***** SOURCE INFORMATION
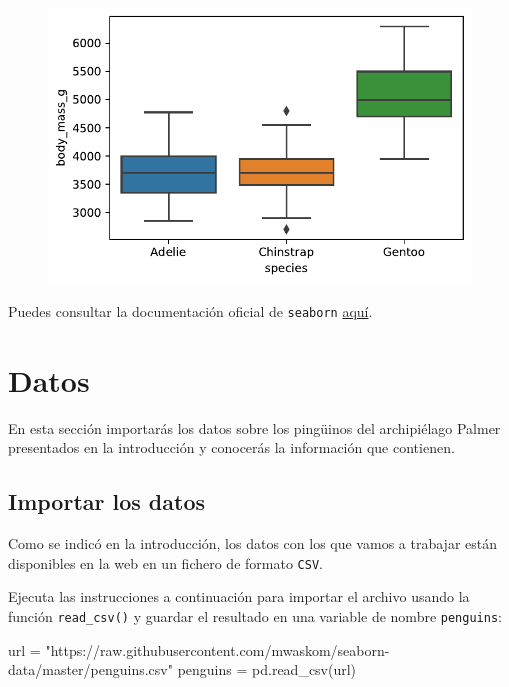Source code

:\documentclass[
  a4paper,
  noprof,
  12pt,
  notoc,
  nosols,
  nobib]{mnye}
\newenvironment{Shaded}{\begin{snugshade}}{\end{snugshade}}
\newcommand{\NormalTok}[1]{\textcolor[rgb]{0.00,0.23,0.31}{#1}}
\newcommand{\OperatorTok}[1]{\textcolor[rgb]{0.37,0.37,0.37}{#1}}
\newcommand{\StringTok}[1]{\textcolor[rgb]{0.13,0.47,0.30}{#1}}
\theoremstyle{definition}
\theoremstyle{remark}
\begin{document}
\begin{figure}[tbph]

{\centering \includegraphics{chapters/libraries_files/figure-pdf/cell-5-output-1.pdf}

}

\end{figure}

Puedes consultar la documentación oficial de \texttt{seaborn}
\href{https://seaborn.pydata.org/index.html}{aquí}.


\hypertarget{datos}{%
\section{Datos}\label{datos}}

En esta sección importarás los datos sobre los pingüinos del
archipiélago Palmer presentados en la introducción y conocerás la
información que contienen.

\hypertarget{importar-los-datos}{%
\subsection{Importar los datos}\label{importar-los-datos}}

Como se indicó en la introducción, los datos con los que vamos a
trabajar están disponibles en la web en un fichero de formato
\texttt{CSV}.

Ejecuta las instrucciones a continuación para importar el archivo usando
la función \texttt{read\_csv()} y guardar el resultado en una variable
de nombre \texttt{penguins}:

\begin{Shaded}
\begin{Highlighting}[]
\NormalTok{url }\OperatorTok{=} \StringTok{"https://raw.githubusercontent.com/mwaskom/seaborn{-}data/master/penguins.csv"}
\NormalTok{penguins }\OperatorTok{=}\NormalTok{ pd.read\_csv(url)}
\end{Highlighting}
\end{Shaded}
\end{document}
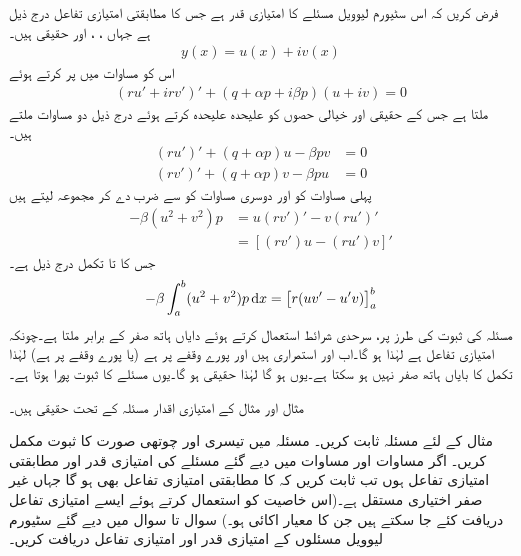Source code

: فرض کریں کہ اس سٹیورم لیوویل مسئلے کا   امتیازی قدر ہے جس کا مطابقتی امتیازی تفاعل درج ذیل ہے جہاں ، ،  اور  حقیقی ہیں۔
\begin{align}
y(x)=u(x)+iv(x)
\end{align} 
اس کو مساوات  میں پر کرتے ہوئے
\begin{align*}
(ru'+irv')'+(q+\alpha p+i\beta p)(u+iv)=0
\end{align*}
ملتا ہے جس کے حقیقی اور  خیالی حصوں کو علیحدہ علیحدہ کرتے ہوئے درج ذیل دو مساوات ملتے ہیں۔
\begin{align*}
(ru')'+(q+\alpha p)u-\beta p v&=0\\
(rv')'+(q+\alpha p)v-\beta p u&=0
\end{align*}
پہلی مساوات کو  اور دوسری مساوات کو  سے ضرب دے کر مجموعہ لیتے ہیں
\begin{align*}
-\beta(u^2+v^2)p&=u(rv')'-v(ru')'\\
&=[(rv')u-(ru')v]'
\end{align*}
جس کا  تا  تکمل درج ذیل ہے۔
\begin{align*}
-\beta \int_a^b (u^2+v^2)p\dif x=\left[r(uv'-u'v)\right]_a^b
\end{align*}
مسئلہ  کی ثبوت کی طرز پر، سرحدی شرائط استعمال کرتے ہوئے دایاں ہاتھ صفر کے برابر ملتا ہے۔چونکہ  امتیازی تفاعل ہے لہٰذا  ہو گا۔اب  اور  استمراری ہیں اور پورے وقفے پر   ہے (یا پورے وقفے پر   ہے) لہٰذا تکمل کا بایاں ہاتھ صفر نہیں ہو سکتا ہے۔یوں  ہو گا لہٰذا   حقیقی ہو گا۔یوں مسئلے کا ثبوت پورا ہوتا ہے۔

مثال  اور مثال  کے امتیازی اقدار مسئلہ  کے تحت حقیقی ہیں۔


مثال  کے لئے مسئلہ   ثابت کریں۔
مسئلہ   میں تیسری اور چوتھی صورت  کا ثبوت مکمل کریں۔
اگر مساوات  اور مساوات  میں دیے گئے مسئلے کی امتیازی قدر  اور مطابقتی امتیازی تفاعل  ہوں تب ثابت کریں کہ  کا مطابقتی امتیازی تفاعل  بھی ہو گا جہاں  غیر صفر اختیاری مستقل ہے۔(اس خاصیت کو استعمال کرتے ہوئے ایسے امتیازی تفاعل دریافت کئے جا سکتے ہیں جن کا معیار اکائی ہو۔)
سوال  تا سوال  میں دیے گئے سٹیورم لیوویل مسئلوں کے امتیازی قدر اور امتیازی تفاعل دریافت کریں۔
**********
Scan the listing for the string "theoremstyle", then copy every line where it appears.

* **ANSWER TO THIS TASK**
\theoremstyle{definition}
\theoremstyle{remark}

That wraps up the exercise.